Well I suppose people like to see what they are buying. Apparently a picture on the box doesn’t suffice; we want to see the toy in the clear plastic window. In addition, a larger box lets you see all the cool things you can do with the toy, and sometimes gives you pictures of other toys you could also purchase that would make playing with this toy more fun. My 5-year old son always wants to save the box, he loves looking at them. But what if we got it in a reusable mesh bag, and then looked on the Internet together to see all the cool things the toy could do?

Do you know what kind of toys come with no packaging? – The ones from a garage sale or from goodwill. You just pick it up off the table, dust it off, pay a fraction of the price for it, and then toss it in your tote bag. How great is that? No packaging, ultra cheap, and to top it all off – you are reusing it. It is about as green as you can get.
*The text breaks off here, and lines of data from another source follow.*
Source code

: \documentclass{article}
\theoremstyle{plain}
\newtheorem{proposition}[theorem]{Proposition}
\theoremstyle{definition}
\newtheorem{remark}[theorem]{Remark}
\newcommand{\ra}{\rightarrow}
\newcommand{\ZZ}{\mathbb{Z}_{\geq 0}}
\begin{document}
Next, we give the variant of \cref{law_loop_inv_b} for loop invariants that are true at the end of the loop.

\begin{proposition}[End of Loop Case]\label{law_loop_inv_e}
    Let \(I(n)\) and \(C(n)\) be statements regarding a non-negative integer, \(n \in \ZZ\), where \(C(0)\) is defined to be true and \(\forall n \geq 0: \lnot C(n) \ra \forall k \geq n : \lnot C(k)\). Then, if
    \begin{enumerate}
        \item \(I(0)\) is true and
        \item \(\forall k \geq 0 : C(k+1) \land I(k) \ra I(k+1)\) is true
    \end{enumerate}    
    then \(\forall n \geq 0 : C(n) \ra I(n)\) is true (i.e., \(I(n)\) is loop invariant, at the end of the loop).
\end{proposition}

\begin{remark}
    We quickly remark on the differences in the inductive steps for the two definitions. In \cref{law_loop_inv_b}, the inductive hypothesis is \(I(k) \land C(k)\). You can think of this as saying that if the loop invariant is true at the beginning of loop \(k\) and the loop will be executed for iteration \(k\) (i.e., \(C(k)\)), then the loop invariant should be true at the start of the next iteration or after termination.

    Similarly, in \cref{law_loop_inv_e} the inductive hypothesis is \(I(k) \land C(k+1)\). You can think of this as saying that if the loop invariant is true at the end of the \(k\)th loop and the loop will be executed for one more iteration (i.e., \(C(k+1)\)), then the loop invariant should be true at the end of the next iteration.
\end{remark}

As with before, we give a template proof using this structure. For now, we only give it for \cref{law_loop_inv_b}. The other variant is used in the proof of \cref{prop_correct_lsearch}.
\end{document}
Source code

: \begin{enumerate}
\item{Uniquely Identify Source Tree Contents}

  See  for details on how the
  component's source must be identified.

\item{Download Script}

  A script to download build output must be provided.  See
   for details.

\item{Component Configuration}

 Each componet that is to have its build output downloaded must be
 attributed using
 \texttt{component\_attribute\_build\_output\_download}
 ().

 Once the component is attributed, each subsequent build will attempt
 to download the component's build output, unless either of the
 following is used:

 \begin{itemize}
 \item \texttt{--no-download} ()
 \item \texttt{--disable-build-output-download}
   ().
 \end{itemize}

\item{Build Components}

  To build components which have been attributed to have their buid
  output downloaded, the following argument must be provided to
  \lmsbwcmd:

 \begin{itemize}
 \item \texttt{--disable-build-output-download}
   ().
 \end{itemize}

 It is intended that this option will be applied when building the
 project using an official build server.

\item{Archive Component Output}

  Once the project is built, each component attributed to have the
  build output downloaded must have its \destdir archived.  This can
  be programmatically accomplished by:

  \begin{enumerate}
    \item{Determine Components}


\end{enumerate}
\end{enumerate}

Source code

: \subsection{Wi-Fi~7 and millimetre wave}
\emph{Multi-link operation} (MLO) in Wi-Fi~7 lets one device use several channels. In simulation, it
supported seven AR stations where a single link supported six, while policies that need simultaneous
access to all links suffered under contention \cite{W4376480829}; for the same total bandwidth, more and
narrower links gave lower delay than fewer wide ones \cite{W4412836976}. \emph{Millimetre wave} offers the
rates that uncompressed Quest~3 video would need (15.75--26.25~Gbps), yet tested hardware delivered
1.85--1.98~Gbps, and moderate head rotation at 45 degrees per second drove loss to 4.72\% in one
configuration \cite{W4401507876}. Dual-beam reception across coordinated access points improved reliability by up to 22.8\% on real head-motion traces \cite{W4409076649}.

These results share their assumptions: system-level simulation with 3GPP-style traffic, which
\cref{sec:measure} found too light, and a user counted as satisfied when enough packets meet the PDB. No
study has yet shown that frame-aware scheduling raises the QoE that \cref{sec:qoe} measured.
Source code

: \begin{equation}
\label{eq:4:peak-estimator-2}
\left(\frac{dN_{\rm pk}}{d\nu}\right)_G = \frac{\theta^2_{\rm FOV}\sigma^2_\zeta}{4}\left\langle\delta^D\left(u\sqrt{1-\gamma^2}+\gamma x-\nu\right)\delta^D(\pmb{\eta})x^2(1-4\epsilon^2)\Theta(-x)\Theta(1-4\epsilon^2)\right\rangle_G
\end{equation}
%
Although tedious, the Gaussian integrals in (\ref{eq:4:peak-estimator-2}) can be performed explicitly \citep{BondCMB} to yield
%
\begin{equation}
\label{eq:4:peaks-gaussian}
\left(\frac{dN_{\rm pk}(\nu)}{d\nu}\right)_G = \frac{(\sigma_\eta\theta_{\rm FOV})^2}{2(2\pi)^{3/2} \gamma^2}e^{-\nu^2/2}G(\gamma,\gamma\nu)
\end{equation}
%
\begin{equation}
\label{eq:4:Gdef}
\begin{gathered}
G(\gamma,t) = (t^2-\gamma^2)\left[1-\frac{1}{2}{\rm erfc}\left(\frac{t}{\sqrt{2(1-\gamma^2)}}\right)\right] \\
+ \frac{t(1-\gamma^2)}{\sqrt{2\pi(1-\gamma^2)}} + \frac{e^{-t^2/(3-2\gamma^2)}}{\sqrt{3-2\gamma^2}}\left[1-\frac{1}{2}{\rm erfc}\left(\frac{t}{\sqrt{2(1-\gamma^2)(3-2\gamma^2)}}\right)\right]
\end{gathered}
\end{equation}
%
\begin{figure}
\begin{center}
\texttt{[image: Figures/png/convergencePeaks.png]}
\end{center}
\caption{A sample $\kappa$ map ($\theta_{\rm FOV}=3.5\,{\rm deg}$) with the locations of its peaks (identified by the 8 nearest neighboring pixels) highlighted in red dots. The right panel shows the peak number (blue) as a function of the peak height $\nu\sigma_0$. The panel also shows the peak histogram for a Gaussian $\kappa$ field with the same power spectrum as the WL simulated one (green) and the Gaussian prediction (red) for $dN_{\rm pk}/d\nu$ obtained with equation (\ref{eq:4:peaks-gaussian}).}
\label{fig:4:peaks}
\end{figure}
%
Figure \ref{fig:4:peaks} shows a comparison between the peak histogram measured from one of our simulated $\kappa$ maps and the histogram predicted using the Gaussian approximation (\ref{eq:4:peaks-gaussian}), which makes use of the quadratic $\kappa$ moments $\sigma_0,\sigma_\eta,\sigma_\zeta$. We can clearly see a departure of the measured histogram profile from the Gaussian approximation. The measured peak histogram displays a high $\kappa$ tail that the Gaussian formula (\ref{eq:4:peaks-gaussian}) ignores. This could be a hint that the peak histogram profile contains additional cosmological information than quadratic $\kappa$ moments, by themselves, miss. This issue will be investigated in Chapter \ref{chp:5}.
At night after the kids go to bed, I try to go around the house and pick up and put away toys. Sometimes I just look at it all and think – where did this all come from? There are so many toys, and 90% of them are plastic. Probably 80% of them were purchased new. They are not in the landfill yet, but one day they probably will be. How many pounds of plastic will our toys take up in the landfill one day? It is something I have never even thought about until today. Not to mention those toys with the “don’t throw out” symbol on them, because they might contain heavy metals or something. I don’t know. What happens to these toys? I donate them to goodwill and then the next user just tosses them with abandon? What is the impact?

Today is one month until Christmas. More toys will come into our house; as will more packaging.

So today’s resolution is to scour 2nd hand stores for Christmas toys and stocking stuffers and toys this year. Santa doesn’t want his Arctic Ice meltin’!